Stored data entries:

Content starts

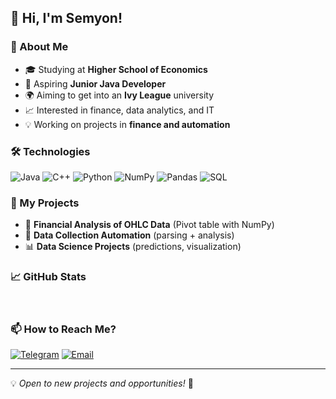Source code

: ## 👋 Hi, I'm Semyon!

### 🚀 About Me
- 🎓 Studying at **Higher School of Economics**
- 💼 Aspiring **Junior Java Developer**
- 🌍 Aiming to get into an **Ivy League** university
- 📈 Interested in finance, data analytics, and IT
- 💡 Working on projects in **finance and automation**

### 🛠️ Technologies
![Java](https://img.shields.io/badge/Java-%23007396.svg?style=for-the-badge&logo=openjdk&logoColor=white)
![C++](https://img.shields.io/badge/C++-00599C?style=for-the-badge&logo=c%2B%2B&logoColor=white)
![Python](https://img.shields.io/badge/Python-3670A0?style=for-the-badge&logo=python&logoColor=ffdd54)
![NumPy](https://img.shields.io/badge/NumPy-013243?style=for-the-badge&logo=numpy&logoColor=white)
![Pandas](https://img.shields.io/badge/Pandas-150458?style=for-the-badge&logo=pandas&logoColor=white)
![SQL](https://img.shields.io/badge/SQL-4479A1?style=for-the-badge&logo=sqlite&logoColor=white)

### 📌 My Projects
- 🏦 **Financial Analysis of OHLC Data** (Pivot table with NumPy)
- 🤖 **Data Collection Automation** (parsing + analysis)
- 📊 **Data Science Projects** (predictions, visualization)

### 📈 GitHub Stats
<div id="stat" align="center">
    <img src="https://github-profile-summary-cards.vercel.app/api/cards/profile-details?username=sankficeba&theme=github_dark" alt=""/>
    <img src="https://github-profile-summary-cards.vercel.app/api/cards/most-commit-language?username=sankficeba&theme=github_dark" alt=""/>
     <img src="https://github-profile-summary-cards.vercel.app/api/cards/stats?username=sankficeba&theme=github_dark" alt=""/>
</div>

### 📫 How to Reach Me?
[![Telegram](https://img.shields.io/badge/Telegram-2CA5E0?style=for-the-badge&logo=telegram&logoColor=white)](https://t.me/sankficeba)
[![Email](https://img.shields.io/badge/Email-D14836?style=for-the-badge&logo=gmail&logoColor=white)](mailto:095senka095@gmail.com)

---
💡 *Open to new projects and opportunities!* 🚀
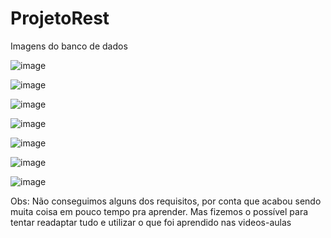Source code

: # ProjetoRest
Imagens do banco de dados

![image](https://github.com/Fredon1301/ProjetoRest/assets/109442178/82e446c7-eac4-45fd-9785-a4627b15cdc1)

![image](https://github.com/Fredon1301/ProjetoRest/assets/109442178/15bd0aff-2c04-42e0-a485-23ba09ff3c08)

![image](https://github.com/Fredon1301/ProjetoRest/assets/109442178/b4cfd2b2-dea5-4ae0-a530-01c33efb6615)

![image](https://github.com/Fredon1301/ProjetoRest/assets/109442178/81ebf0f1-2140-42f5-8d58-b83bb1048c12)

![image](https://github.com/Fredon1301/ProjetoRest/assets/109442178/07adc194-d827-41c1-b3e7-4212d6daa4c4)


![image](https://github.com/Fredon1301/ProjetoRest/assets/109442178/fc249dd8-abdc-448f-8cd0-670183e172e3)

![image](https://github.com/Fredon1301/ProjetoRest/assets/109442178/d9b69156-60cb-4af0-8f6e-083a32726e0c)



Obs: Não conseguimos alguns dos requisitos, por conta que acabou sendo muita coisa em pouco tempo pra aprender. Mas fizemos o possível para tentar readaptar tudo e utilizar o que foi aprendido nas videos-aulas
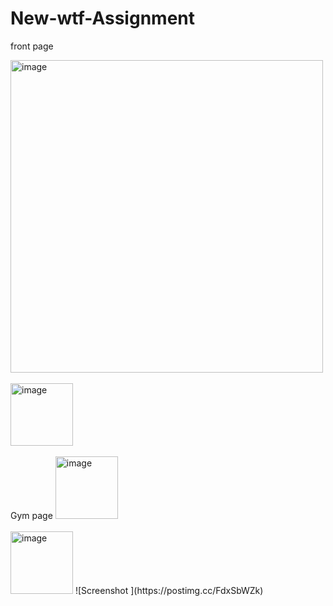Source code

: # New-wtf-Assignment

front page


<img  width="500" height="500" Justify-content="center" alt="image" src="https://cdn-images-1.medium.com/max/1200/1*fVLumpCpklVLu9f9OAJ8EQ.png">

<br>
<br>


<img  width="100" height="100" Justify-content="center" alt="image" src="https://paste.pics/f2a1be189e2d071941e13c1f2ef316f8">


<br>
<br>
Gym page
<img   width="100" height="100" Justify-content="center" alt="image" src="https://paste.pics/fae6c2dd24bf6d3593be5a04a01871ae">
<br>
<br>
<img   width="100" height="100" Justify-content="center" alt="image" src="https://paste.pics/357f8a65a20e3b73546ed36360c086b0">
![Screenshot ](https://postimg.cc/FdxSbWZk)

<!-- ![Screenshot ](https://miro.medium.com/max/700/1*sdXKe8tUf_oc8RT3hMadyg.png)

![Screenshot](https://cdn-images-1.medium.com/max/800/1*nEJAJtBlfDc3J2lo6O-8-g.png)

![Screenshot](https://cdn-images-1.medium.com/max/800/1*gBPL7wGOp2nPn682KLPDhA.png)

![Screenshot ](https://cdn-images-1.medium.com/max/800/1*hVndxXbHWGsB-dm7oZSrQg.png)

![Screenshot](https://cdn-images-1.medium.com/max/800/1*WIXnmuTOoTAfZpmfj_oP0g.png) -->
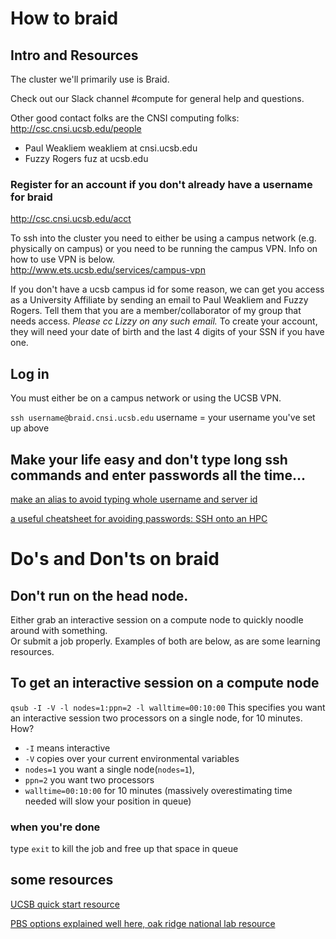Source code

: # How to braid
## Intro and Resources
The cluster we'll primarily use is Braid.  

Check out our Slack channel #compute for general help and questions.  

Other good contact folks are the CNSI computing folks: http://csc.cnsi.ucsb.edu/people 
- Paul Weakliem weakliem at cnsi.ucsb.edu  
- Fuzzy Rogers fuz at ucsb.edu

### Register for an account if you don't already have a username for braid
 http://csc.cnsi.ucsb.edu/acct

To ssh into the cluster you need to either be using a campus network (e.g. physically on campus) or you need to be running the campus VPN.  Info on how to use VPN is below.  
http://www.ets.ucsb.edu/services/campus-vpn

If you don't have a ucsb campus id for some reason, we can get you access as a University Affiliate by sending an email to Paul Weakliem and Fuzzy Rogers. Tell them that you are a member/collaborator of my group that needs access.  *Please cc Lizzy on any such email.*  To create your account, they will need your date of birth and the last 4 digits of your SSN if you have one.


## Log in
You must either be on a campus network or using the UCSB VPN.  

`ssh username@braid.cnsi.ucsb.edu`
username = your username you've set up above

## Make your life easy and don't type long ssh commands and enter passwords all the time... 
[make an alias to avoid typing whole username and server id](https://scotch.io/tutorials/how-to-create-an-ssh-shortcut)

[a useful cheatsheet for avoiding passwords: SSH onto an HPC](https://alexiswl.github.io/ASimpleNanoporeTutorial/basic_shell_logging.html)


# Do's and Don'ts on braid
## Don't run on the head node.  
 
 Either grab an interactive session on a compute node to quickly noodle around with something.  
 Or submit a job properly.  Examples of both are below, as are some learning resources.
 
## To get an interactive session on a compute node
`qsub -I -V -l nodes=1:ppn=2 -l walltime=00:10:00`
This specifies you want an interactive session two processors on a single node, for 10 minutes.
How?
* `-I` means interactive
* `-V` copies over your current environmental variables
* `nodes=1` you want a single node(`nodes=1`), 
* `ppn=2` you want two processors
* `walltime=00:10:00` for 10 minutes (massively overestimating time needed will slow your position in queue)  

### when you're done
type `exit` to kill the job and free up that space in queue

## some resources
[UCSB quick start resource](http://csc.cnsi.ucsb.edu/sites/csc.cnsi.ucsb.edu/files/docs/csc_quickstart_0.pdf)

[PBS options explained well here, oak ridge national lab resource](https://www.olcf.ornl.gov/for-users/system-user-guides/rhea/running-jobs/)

Content ends

→ Prompt
Work out how many lines in the records above contain the word "compute", and give only that number.

→ Answer section
3